Gay Marriage: Fear and Oppression Also Won at the Ballot Box

Saturday, November 8th, 2008 by RLR

From The Seattle Times
By Gregory Turner

As an early supporter of Barack Obama, I rejoiced over his victory and the promise it brings for a less-violent and more-just world.

Buried in the election results, however, comes the news from four states that efforts to recognize the loving aspirations of 5 percent of our neighbors have been dealt a stunning blow of oppression. While we might not be surprised that Arkansas, Florida and Arizona would seek to deny the right of legal marriage to committed people of the same gender, the vote in California to overturn its Supreme Court’s legalization of marriage equality was disheartening, to say the least.

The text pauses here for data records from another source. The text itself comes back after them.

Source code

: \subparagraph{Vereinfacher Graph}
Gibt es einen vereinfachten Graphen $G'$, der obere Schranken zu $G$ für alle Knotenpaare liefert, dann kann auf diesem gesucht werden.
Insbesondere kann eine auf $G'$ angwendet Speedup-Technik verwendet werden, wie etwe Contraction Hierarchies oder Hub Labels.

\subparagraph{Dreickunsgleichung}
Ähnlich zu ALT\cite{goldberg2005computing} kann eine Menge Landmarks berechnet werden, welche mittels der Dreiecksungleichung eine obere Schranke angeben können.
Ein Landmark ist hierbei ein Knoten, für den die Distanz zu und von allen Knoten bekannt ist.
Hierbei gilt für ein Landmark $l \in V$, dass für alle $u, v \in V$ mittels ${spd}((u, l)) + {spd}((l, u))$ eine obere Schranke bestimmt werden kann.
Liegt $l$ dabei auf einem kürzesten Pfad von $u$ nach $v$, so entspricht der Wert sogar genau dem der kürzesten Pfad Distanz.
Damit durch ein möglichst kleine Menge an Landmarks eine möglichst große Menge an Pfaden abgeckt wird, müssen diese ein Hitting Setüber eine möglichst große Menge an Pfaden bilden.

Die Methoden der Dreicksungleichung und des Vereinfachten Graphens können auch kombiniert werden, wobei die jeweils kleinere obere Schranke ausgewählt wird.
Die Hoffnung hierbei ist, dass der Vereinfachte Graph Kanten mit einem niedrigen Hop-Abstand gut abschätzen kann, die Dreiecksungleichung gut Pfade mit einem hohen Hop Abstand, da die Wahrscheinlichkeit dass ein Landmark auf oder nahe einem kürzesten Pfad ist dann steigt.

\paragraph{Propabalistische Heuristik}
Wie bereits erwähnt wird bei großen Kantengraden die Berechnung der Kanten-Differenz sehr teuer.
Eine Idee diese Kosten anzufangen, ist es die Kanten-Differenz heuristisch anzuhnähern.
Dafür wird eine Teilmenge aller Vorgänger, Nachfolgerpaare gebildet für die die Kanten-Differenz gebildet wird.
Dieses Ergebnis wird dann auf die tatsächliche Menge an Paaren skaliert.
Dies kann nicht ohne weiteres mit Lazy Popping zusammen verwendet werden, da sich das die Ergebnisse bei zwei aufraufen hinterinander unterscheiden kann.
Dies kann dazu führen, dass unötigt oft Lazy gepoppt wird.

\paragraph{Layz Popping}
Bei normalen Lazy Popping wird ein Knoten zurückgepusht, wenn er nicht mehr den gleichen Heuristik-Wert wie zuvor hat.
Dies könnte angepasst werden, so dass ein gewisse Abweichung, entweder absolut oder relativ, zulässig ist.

Demoralizing might be a better word, because voters in these states made a conscious decision to hurt others. Theirs was a deliberate decision to inflict pain on good people. So “demoralizing” is the correct word: “to corrupt or undermine in morals or moral principle; to pervert or deprave,” says my old Webster’s.

The morality now violated rests on the oldest of spiritual guidelines: that we do or do not do to others what we wish they would do or not do to us. What saddens me is that when asked, these voters are likely to cite religious reasons for this political act of fear.

We in the church have a long history of moral intolerance toward those who differ from us, which makes it imperative we recall the cardinal distinction in Jesus’ teaching between true morality and its moralistic perversion. While one can cite the fears of gospel writers and invoke their words literally (one may think) to support an act of discrimination, one cannot live in the spirit of Jesus and then act to put down the legitimate hopes of loving and committed couples.